Tuesday, 17 November 2009
I don’t seem to have posted for a while dear reader, events have rushed at me like a herd of stampeding wildebeest ( I am imaging that scene from The Lion King when computer generated animals populated the screen). Aldeburgh Poetry festival threw up a lot to be savoured most of all Philip Levine who has been a poetry hero of mine since I was 16 years old. Someone showed me his poem The Horse and I had this epiphany about what poetry can do in the world.
Philip Levine was interviewed about his life and that session alone would have been worth the price of the weekend. He was taught by Lowell and Berryman. Lowell he said was a terrible teacher whilst Berryman never turned up drunk to a lecture and was a brilliant teacher. He recounted a tale of an incident when he and Berryman had gotten very drunk together and fell asleep on Berryman’s bed. In the morning they were awakened by a telegram boy announcing he had a telegram for a 'Mr John Berryman'. Berryman sat up in bed and stared at Levine, “Are you John Berryman?” he asked with no hint of joke in his voice. “No” replied Levine, “In that case the telegram must be for me,” Berryman told the puzzled telegram boy. “I hope it’s from Saul Bellow,” he said, “He has money these days and I need to keep in with him.”
There was an interesting discussion with a panel of the great and the good about whether all poetry is ultimately about sex and death and another one about whether there is anything that could be deemed the female poem. The general answer seemed to be yes and no, which is the usual answer you get from such discussions. Jo Shapcott the chair of the second discussion wrote about this in an article in the Guardian some days later.
I spent a great deal of time watching the gulls wondering if they were engaged in poet spotting, trying to guess by their plumage which walkers along the strand of beach would be looking at them in a poetic way. There were a number who seemed to have been extras in The Hitchcock film the birds as they had obviously engaged in a few method acting lessons and could do menace quite well, digging deep into their inner vulture maybe. The sight of someone with fish and chips sent them into a whirling feeding frenzy and I didn’t help much by hurling them the odd chip which they could take on the wing, like a dog I once had that specialized in grabbing a Frisby in mid air.
So what will I remember from Aldeburgh 2009 .
• Crying after Philip Levine had finished his reading on the Sunday afternoon, as I knew that this would probably be the first and last time I would hear him read.

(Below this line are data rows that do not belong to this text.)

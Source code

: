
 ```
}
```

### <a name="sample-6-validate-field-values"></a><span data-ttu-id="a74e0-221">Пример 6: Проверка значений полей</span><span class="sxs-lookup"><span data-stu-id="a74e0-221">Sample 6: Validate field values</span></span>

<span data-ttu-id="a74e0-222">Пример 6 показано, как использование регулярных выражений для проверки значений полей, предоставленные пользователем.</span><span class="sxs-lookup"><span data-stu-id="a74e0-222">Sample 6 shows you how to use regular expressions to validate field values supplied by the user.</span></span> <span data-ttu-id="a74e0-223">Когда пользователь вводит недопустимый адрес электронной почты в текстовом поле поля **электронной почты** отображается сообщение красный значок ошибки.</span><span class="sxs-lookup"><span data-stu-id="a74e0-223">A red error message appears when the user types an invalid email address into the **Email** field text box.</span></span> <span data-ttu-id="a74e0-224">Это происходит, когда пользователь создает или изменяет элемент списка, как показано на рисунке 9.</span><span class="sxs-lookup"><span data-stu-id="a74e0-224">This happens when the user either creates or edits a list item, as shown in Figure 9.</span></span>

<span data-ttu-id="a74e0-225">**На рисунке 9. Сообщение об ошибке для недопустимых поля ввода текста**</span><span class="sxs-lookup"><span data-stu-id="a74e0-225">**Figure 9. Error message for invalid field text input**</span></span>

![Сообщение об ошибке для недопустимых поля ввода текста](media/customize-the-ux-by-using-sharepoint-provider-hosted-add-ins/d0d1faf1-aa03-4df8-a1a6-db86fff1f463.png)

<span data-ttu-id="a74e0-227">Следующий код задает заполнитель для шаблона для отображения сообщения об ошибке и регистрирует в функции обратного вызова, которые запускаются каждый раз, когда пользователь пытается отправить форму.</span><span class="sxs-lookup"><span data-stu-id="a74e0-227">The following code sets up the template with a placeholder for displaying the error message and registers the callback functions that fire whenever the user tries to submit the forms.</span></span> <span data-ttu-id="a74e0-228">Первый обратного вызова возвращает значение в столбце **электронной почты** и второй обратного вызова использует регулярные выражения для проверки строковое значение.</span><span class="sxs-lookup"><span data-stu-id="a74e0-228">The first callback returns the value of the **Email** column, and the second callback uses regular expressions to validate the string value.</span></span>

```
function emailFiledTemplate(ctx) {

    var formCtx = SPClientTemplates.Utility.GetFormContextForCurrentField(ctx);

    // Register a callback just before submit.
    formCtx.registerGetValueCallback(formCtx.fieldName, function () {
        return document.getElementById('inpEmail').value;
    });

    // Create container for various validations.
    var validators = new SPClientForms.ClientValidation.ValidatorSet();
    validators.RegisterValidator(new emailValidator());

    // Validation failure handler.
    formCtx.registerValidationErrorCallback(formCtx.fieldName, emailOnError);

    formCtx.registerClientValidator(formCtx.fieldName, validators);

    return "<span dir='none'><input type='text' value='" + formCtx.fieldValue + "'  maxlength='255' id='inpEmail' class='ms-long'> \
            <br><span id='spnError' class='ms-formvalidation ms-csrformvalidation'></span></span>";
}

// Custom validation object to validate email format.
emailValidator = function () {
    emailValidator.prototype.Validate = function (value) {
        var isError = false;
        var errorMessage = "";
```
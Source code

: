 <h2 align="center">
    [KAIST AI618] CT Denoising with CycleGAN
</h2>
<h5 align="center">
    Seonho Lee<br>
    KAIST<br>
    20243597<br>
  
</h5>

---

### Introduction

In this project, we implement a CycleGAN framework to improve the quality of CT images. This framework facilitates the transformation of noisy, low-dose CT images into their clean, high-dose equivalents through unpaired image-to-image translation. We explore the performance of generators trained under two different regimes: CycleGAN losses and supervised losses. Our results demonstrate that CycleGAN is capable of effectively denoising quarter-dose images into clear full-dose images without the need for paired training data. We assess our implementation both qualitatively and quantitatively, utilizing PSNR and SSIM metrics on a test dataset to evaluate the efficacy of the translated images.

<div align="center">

Over forty years since I read The Horse sitting on a bus on the way back from school and suddenly all the noise and yelling on the top deck drifted away and I was somewhere else.
• Being impressed by the enormity and agility of the seagulls
• Tom Paulin giving such a close reading of some poems that it was at an almost sub atomic level, I could almost hear the sound of the rhymes, half rhymes and vowel forming in the movement of the air.
• The people at the quiz who got such high scores that it revealed an almost unhealthy level of poetry knowledge.
• The poor woman who trapped her toe in the chair in front in the hall where the reading were held and let out the most primal of screams that caused everyone in the place to freeze and stare.
• This year making sure I had enough time just to sit and look at the sea without having to rush between events
Since returning from Aldeburgh I have been to a great reading by Roddy Lumsden and Tom Warner
I think I need time to digest all the poetry I have accumulated in my head over the past couple of weeks. There is such a thing as poetry constipation, when so much has been consumed it can cause a blockage. On top of all this I went to see Bright Star, the film about Keats and Fanny, so much angst, so much longing, so much coughing.